Material for the task
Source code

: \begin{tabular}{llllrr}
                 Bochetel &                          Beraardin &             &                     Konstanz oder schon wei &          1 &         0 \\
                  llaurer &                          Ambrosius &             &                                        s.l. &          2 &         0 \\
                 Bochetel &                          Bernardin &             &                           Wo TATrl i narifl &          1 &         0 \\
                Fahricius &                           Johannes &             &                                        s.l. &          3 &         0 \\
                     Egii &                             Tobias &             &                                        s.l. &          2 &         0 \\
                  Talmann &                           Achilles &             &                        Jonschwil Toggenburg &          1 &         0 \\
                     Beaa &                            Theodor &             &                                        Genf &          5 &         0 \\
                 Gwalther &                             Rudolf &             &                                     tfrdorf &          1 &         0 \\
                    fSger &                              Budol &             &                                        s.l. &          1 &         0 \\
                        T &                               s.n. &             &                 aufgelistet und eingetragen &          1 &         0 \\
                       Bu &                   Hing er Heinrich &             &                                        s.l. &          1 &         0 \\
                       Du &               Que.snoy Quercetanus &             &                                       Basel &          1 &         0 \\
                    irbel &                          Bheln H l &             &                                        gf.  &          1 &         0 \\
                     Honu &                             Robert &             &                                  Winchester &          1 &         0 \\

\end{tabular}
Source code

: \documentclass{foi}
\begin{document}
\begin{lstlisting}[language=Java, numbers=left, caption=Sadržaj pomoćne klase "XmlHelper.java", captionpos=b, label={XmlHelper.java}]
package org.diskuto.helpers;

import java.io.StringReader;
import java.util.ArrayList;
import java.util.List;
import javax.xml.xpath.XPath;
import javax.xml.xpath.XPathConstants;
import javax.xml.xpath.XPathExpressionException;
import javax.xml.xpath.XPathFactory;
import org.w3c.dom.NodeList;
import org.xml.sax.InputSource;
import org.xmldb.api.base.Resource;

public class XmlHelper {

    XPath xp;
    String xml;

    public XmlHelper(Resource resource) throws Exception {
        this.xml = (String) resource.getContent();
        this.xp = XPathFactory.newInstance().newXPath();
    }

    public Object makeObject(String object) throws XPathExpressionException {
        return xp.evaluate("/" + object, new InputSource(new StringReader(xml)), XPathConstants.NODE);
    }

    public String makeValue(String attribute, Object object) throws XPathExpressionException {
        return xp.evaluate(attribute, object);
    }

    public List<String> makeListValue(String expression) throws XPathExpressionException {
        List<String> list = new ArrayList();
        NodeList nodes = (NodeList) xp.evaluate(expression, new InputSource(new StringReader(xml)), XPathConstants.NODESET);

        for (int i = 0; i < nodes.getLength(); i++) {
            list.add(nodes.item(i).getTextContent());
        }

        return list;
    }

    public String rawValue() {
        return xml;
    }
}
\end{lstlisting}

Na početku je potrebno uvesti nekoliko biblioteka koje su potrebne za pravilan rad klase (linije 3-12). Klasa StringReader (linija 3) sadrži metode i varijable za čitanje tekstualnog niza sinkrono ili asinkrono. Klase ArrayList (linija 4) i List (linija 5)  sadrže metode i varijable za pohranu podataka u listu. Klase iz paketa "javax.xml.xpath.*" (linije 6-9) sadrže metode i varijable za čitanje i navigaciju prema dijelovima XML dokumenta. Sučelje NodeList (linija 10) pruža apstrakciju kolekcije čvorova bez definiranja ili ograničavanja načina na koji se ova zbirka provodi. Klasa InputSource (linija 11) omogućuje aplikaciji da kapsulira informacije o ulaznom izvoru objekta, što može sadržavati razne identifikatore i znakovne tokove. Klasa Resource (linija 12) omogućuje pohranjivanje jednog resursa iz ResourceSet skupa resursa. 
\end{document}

Goal of the exercise
What you return must be the lines above that run from the line with "this.xp = XPathFactory.newInstance().newXPath();" to the line with "public String makeValue(String", inclusive, each copied exactly.

Task solution
        this.xp = XPathFactory.newInstance().newXPath();
    }

    public Object makeObject(String object) throws XPathExpressionException {
        return xp.evaluate("/" + object, new InputSource(new StringReader(xml)), XPathConstants.NODE);
    }

    public String makeValue(String attribute, Object object) throws XPathExpressionException {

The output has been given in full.